Characters searching for their identity are nothing new to the superhero genre, but that dusty plot can blossom into something fresh and exciting when the central figure doesn’t fit the traditional superhero mold. For the majority of superheroes, the basic shape of that mold is a straight white male, and changing any of those elements is an easy way to make a new superhero project stand out, especially when a creative team truly commits to depicting the identity from a multi-faceted perspective. Comics like DC’s Midnighter (starring a gay man) and Marvel’s Ms. Marvel (starring a Pakistani-American Muslim teen girl) have shown the value of more diverse character representations in superhero narratives. But there’s still a long way to go before these heroes have anywhere near the same amount of exposure as the straight white men that dominate the genre both on and off the comics page.

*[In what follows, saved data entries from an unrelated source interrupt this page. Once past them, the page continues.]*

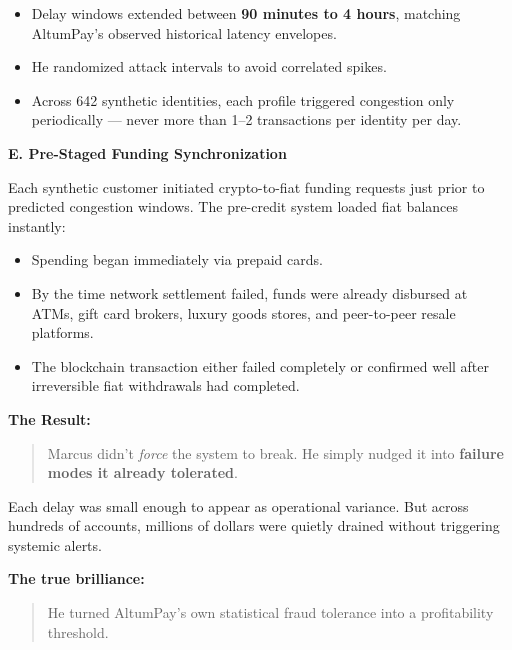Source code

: \begin{itemize}
    \item Delay windows extended between \textbf{90 minutes to 4 hours}, matching AltumPay’s observed historical latency envelopes.
    \item He randomized attack intervals to avoid correlated spikes.
    \item Across 642 synthetic identities, each profile triggered congestion only periodically --- never more than 1--2 transactions per identity per day.
\end{itemize}

\medskip

\textbf{E. Pre-Staged Funding Synchronization}

Each synthetic customer initiated crypto-to-fiat funding requests just prior to predicted congestion windows. The pre-credit system loaded fiat balances instantly:

\begin{itemize}
    \item Spending began immediately via prepaid cards.
    \item By the time network settlement failed, funds were already disbursed at ATMs, gift card brokers, luxury goods stores, and peer-to-peer resale platforms.
    \item The blockchain transaction either failed completely or confirmed well after irreversible fiat withdrawals had completed.
\end{itemize}

\medskip

\textbf{The Result:}

\begin{quote}
Marcus didn't \textit{force} the system to break.  
He simply nudged it into \textbf{failure modes it already tolerated}.  
\end{quote}

Each delay was small enough to appear as operational variance.  
But across hundreds of accounts, millions of dollars were quietly drained without triggering systemic alerts.

\medskip

\textbf{The true brilliance:}

\begin{quote}
He turned AltumPay's own statistical fraud tolerance into a profitability threshold.
\end{quote}

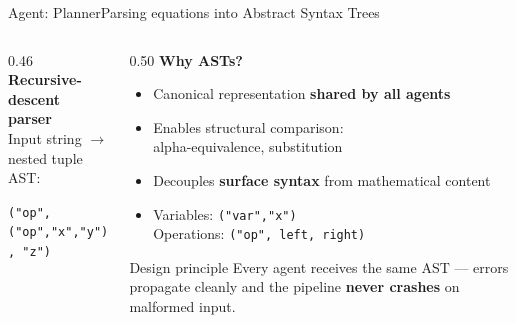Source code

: \documentclass[aspectratio=169,10pt]{beamer}
\newcommand{\cy}[1]{\textcolor{AccentBlue}{\textbf{#1}}}
\begin{document}
\begin{frame}{Agent: Planner}{Parsing equations into Abstract Syntax Trees}
\begin{columns}[T,onlytextwidth]
  \begin{column}{0.46\textwidth}
    \vspace{4mm}
    \cy{Recursive-descent parser}\\[5pt]
    Input string $\to$ nested tuple AST:

    \vspace{6mm}
    \centering

    \vspace{4mm}
    \centering\texttt{\scriptsize ("op", ("op","x","y"), "z")}
  \end{column}
  \hfill
  \begin{column}{0.50\textwidth}
    \vspace{4mm}
    \cy{Why ASTs?}
    \vspace{3mm}
    \begin{itemize}\setlength\itemsep{6pt}
      \item Canonical representation \textbf{shared by all agents}
      \item Enables structural comparison:\\
            alpha-equivalence, substitution
      \item Decouples \textbf{surface syntax} from mathematical content
      \item Variables: \texttt{("var","x")}\\
            Operations: \texttt{("op", left, right)}
    \end{itemize}
    \vspace{6mm}
    \begin{block}{Design principle}
      Every agent receives the same AST —
      errors propagate cleanly and the pipeline
      \textbf{never crashes} on malformed input.
    \end{block}
  \end{column}
\end{columns}
\end{frame}
\end{document}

White women are just starting to break into headlining roles in superhero projects outside of comics, and 2015 has been a turning point year for white female heroes on television. ABC’s Agent Carter kicked the year off with a plot that directly addressed gender inequality. This fall TV season features the debuts of two new female-led series: CBS’ Supergirl and Netflix’s Jessica Jones, which focus on two heroines with very different attitude and worldviews. These are all high-profile live-action series released via major outlets, but there’s another major female superhero debut that has flown under the radar. Over on CW Seed, DC Comics heroine Mari McCabe is breaking ground as the first black female character to headline her own superhero franchise, starring in the animated Arrowverse spin-off Vixen.
Mari’s origin story unfolds over the course of Vixen’s first season, providing all the necessary background information at a rapid pace because the writers only have six episodes, running approximately five minutes each. The brisk half-hour serves as a bold introduction to the character, starting with a scene that establishes the show’s place in the Arrowverse by pitting Mari (Megalyn Echikunwoke) against Arrow (Stephen Amell) and The Flash (Grant Gustin) in a dynamic rooftop fight. Featuring direction by DC Animated veteran James Tucker, the thrilling start to the series highlights Mari’s animal-based superpowers, which are derived from a mystical totem that connects her to the ase (life force) of the animal kingdom and allows her to tap into the abilities of its creatures.
Mari can outrun The Flash with the speed of a cheetah, leap across buildings with the grace of a cat, and camouflage herself like a chameleon, abilities given extra visual punch by the purple aura that emanates from the totem and Mari’s shifting shadows, both of which take the shape of whatever animal she’s summoned. The purple aura is something carried over from Mari’s appearances on Cartoon Network’s Justice League Unlimited (where James Tucker served as producer). The addition of the changing shadows is an especially clever way of using the flexibility of animation to heighten Vixen’s power. The opening fight sequence of Vixen would break the budget of a live-action network TV show, and it’s a wise choice to begin the series by showcasing the benefits of telling Mari’s story through animation.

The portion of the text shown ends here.